Your copy should hold the lines below from the first through the one that contains "## **VPC, Sub-redes & Firewalls no GCP**", each retyped exactly, and no pictures.

*** Begin section ***

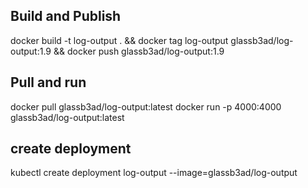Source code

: ## Build and Publish

docker build -t log-output . &&
docker tag log-output glassb3ad/log-output:1.9 &&
docker push glassb3ad/log-output:1.9

## Pull and run

docker pull glassb3ad/log-output:latest
docker run -p 4000:4000 glassb3ad/log-output:latest

## create deployment

kubectl create deployment log-output --image=glassb3ad/log-output
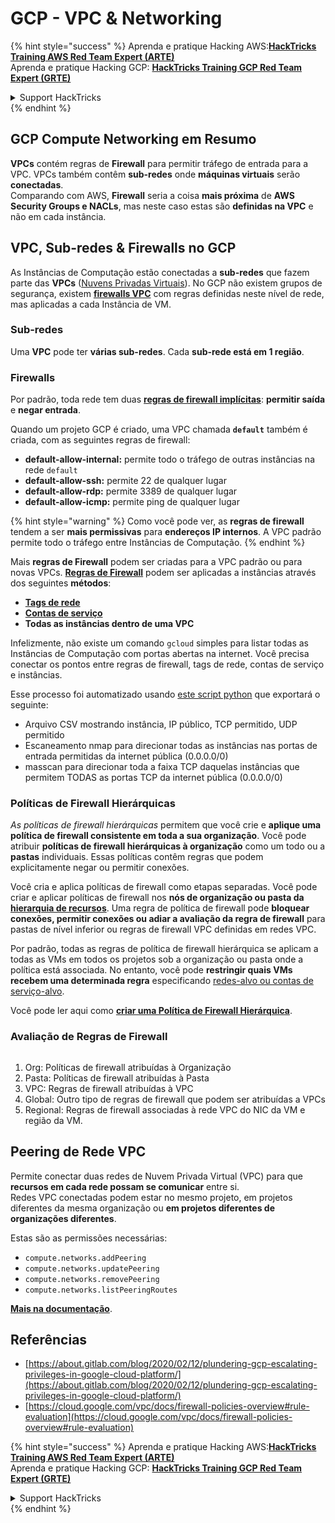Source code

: # GCP - VPC & Networking

{% hint style="success" %}
Aprenda e pratique Hacking AWS:<img src="../../../../.gitbook/assets/image (1) (1) (1).png" alt="" data-size="line">[**HackTricks Training AWS Red Team Expert (ARTE)**](https://training.hacktricks.xyz/courses/arte)<img src="../../../../.gitbook/assets/image (1) (1) (1).png" alt="" data-size="line">\
Aprenda e pratique Hacking GCP: <img src="../../../../.gitbook/assets/image (2).png" alt="" data-size="line">[**HackTricks Training GCP Red Team Expert (GRTE)**<img src="../../../../.gitbook/assets/image (2).png" alt="" data-size="line">](https://training.hacktricks.xyz/courses/grte)

<details>

<summary>Support HackTricks</summary>

* Confira os [**planos de assinatura**](https://github.com/sponsors/carlospolop)!
* **Junte-se ao** 💬 [**grupo do Discord**](https://discord.gg/hRep4RUj7f) ou ao [**grupo do telegram**](https://t.me/peass) ou **siga**-nos no **Twitter** 🐦 [**@hacktricks\_live**](https://twitter.com/hacktricks_live)**.**
* **Compartilhe truques de hacking enviando PRs para os repositórios do** [**HackTricks**](https://github.com/carlospolop/hacktricks) e [**HackTricks Cloud**](https://github.com/carlospolop/hacktricks-cloud).

</details>
{% endhint %}

## **GCP Compute Networking em Resumo**

**VPCs** contém regras de **Firewall** para permitir tráfego de entrada para a VPC. VPCs também contêm **sub-redes** onde **máquinas virtuais** serão **conectadas**.\
Comparando com AWS, **Firewall** seria a coisa **mais próxima** de **AWS** **Security Groups e NACLs**, mas neste caso estas são **definidas na VPC** e não em cada instância.

## **VPC, Sub-redes & Firewalls no GCP**

As Instâncias de Computação estão conectadas a **sub-redes** que fazem parte das **VPCs** ([Nuvens Privadas Virtuais](https://cloud.google.com/vpc/docs/vpc)). No GCP não existem grupos de segurança, existem [**firewalls VPC**](https://cloud.google.com/vpc/docs/firewalls) com regras definidas neste nível de rede, mas aplicadas a cada Instância de VM.

### Sub-redes

Uma **VPC** pode ter **várias sub-redes**. Cada **sub-rede está em 1 região**.

### Firewalls

Por padrão, toda rede tem duas [**regras de firewall implícitas**](https://cloud.google.com/vpc/docs/firewalls#default_firewall_rules): **permitir saída** e **negar entrada**.

Quando um projeto GCP é criado, uma VPC chamada **`default`** também é criada, com as seguintes regras de firewall:

* **default-allow-internal:** permite todo o tráfego de outras instâncias na rede `default`
* **default-allow-ssh:** permite 22 de qualquer lugar
* **default-allow-rdp:** permite 3389 de qualquer lugar
* **default-allow-icmp:** permite ping de qualquer lugar

{% hint style="warning" %}
Como você pode ver, as **regras de firewall** tendem a ser **mais permissivas** para **endereços IP internos**. A VPC padrão permite todo o tráfego entre Instâncias de Computação.
{% endhint %}

Mais **regras de Firewall** podem ser criadas para a VPC padrão ou para novas VPCs. [**Regras de Firewall**](https://cloud.google.com/vpc/docs/firewalls) podem ser aplicadas a instâncias através dos seguintes **métodos**:

* [**Tags de rede**](https://cloud.google.com/vpc/docs/add-remove-network-tags)
* [**Contas de serviço**](https://cloud.google.com/vpc/docs/firewalls#serviceaccounts)
* **Todas as instâncias dentro de uma VPC**

Infelizmente, não existe um comando `gcloud` simples para listar todas as Instâncias de Computação com portas abertas na internet. Você precisa conectar os pontos entre regras de firewall, tags de rede, contas de serviço e instâncias.

Esse processo foi automatizado usando [este script python](https://gitlab.com/gitlab-com/gl-security/gl-redteam/gcp_firewall_enum) que exportará o seguinte:

* Arquivo CSV mostrando instância, IP público, TCP permitido, UDP permitido
* Escaneamento nmap para direcionar todas as instâncias nas portas de entrada permitidas da internet pública (0.0.0.0/0)
* masscan para direcionar toda a faixa TCP daquelas instâncias que permitem TODAS as portas TCP da internet pública (0.0.0.0/0)

### Políticas de Firewall Hierárquicas <a href="#hierarchical-firewall-policies" id="hierarchical-firewall-policies"></a>

_As políticas de firewall hierárquicas_ permitem que você crie e **aplique uma política de firewall consistente em toda a sua organização**. Você pode atribuir **políticas de firewall hierárquicas à organização** como um todo ou a **pastas** individuais. Essas políticas contêm regras que podem explicitamente negar ou permitir conexões.

Você cria e aplica políticas de firewall como etapas separadas. Você pode criar e aplicar políticas de firewall nos **nós de organização ou pasta da** [**hierarquia de recursos**](https://cloud.google.com/resource-manager/docs/cloud-platform-resource-hierarchy). Uma regra de política de firewall pode **bloquear conexões, permitir conexões ou adiar a avaliação da regra de firewall** para pastas de nível inferior ou regras de firewall VPC definidas em redes VPC.

Por padrão, todas as regras de política de firewall hierárquica se aplicam a todas as VMs em todos os projetos sob a organização ou pasta onde a política está associada. No entanto, você pode **restringir quais VMs recebem uma determinada regra** especificando [redes-alvo ou contas de serviço-alvo](https://cloud.google.com/vpc/docs/firewall-policies#targets).

Você pode ler aqui como [**criar uma Política de Firewall Hierárquica**](https://cloud.google.com/vpc/docs/using-firewall-policies#gcloud).

### Avaliação de Regras de Firewall

<figure><img src="../../../../.gitbook/assets/image (2) (1).png" alt=""><figcaption></figcaption></figure>

1. Org: Políticas de firewall atribuídas à Organização
2. Pasta: Políticas de firewall atribuídas à Pasta
3. VPC: Regras de firewall atribuídas à VPC
4. Global: Outro tipo de regras de firewall que podem ser atribuídas a VPCs
5. Regional: Regras de firewall associadas à rede VPC do NIC da VM e região da VM.

## Peering de Rede VPC

Permite conectar duas redes de Nuvem Privada Virtual (VPC) para que **recursos em cada rede possam se comunicar** entre si.\
Redes VPC conectadas podem estar no mesmo projeto, em projetos diferentes da mesma organização ou **em projetos diferentes de organizações diferentes**.

Estas são as permissões necessárias:

* `compute.networks.addPeering`
* `compute.networks.updatePeering`
* `compute.networks.removePeering`
* `compute.networks.listPeeringRoutes`

[**Mais na documentação**](https://cloud.google.com/vpc/docs/vpc-peering).

## Referências

* [https://about.gitlab.com/blog/2020/02/12/plundering-gcp-escalating-privileges-in-google-cloud-platform/](https://about.gitlab.com/blog/2020/02/12/plundering-gcp-escalating-privileges-in-google-cloud-platform/)
* [https://cloud.google.com/vpc/docs/firewall-policies-overview#rule-evaluation](https://cloud.google.com/vpc/docs/firewall-policies-overview#rule-evaluation)

{% hint style="success" %}
Aprenda e pratique Hacking AWS:<img src="../../../../.gitbook/assets/image (1) (1) (1).png" alt="" data-size="line">[**HackTricks Training AWS Red Team Expert (ARTE)**](https://training.hacktricks.xyz/courses/arte)<img src="../../../../.gitbook/assets/image (1) (1) (1).png" alt="" data-size="line">\
Aprenda e pratique Hacking GCP: <img src="../../../../.gitbook/assets/image (2).png" alt="" data-size="line">[**HackTricks Training GCP Red Team Expert (GRTE)**<img src="../../../../.gitbook/assets/image (2).png" alt="" data-size="line">](https://training.hacktricks.xyz/courses/grte)

<details>

<summary>Support HackTricks</summary>

* Confira os [**planos de assinatura**](https://github.com/sponsors/carlospolop)!
* **Junte-se ao** 💬 [**grupo do Discord**](https://discord.gg/hRep4RUj7f) ou ao [**grupo do telegram**](https://t.me/peass) ou **siga**-nos no **Twitter** 🐦 [**@hacktricks\_live**](https://twitter.com/hacktricks_live)**.**
* **Compartilhe truques de hacking enviando PRs para os repositórios do** [**HackTricks**](https://github.com/carlospolop/hacktricks) e [**HackTricks Cloud**](https://github.com/carlospolop/hacktricks-cloud).

</details>
{% endhint %}
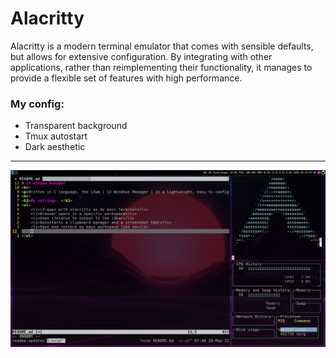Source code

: # Alacritty
Alacritty is a modern terminal emulator that comes with sensible defaults, but allows for extensive configuration. By integrating with other applications, rather than reimplementing their functionality, it manages to provide a flexible set of features with high performance.
<h3>My config: </h3>
<ul>
    <li>Transparent background</li>
    <li>Tmux autostart</li>
    <li>Dark aesthetic</li>
</ul>
<hr>
<img src="arch.png" alt="">

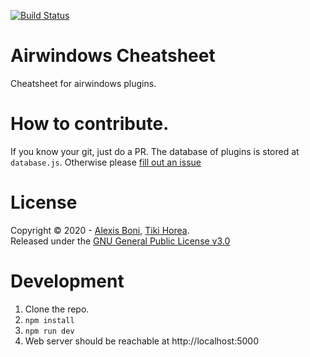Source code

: [![Build Status](https://travis-ci.com/ajboni/airwindows-cheatsheet.svg?branch=master)](https://travis-ci.com/ajboni/airwindows-cheatsheet)

# Airwindows Cheatsheet

Cheatsheet for airwindows plugins.

# How to contribute.

If you know your git, just do a PR. The database of plugins is stored at `database.js`.
Otherwise please [fill out an issue](https://github.com/ajboni/airwindows-cheatsheet/issues/new)

# License

Copyright © 2020 - [Alexis Boni](https://github.com/ajboni/), [Tiki Horea](https://github.com/tikihorea).  
Released under the [GNU General Public License v3.0](LICENSE)

# Development

1. Clone the repo.
2. `npm install`
3. `npm run dev`
4. Web server should be reachable at http://localhost:5000

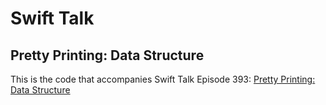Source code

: # Swift Talk
## Pretty Printing: Data Structure

This is the code that accompanies Swift Talk Episode 393: [Pretty Printing: Data Structure](https://talk.objc.io/episodes/S01E393-pretty-printing-data-structure)
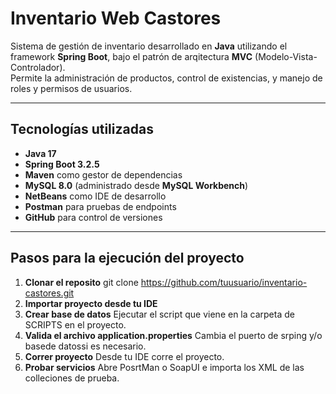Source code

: # Inventario Web Castores

Sistema de gestión de inventario desarrollado en **Java** utilizando el framework **Spring Boot**, bajo el patrón de arqitectura **MVC** (Modelo-Vista-Controlador).  
Permite la administración de productos, control de existencias, y manejo de roles y permisos de usuarios.

---
## Tecnologías utilizadas

- **Java 17**
- **Spring Boot 3.2.5**
- **Maven** como gestor de dependencias
- **MySQL 8.0** (administrado desde **MySQL Workbench**)
- **NetBeans** como IDE de desarrollo
- **Postman** para pruebas de endpoints
- **GitHub** para control de versiones

---

## Pasos para la ejecución del proyecto

1. **Clonar el reposito**
   git clone https://github.com/tuusuario/inventario-castores.git
2. **Importar proyecto desde tu IDE**
3. **Crear base de datos**
   Ejecutar el script que viene en la carpeta de SCRIPTS en el proyecto.
4. **Valida el archivo application.properties**
   Cambia el puerto de srping y/o basede datossi es necesario.
5. **Correr proyecto**
   Desde tu IDE corre el proyecto.
6. **Probar servicios**
   Abre PosrtMan o SoapUI e importa los XML de las colleciones de prueba.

*** End section ***

### Your response
Source code

: ## Build and Publish

docker build -t log-output . &&
docker tag log-output glassb3ad/log-output:1.9 &&
docker push glassb3ad/log-output:1.9

## Pull and run

docker pull glassb3ad/log-output:latest
docker run -p 4000:4000 glassb3ad/log-output:latest

## create deployment

kubectl create deployment log-output --image=glassb3ad/log-output
Source code

: # GCP - VPC & Networking

{% hint style="success" %}
Aprenda e pratique Hacking AWS:<img src="../../../../.gitbook/assets/image (1) (1) (1).png" alt="" data-size="line">[**HackTricks Training AWS Red Team Expert (ARTE)**](https://training.hacktricks.xyz/courses/arte)<img src="../../../../.gitbook/assets/image (1) (1) (1).png" alt="" data-size="line">\
Aprenda e pratique Hacking GCP: <img src="../../../../.gitbook/assets/image (2).png" alt="" data-size="line">[**HackTricks Training GCP Red Team Expert (GRTE)**<img src="../../../../.gitbook/assets/image (2).png" alt="" data-size="line">](https://training.hacktricks.xyz/courses/grte)

<details>

<summary>Support HackTricks</summary>

* Confira os [**planos de assinatura**](https://github.com/sponsors/carlospolop)!
* **Junte-se ao** 💬 [**grupo do Discord**](https://discord.gg/hRep4RUj7f) ou ao [**grupo do telegram**](https://t.me/peass) ou **siga**-nos no **Twitter** 🐦 [**@hacktricks\_live**](https://twitter.com/hacktricks_live)**.**
* **Compartilhe truques de hacking enviando PRs para os repositórios do** [**HackTricks**](https://github.com/carlospolop/hacktricks) e [**HackTricks Cloud**](https://github.com/carlospolop/hacktricks-cloud).

</details>
{% endhint %}

## **GCP Compute Networking em Resumo**

**VPCs** contém regras de **Firewall** para permitir tráfego de entrada para a VPC. VPCs também contêm **sub-redes** onde **máquinas virtuais** serão **conectadas**.\
Comparando com AWS, **Firewall** seria a coisa **mais próxima** de **AWS** **Security Groups e NACLs**, mas neste caso estas são **definidas na VPC** e não em cada instância.

## **VPC, Sub-redes & Firewalls no GCP**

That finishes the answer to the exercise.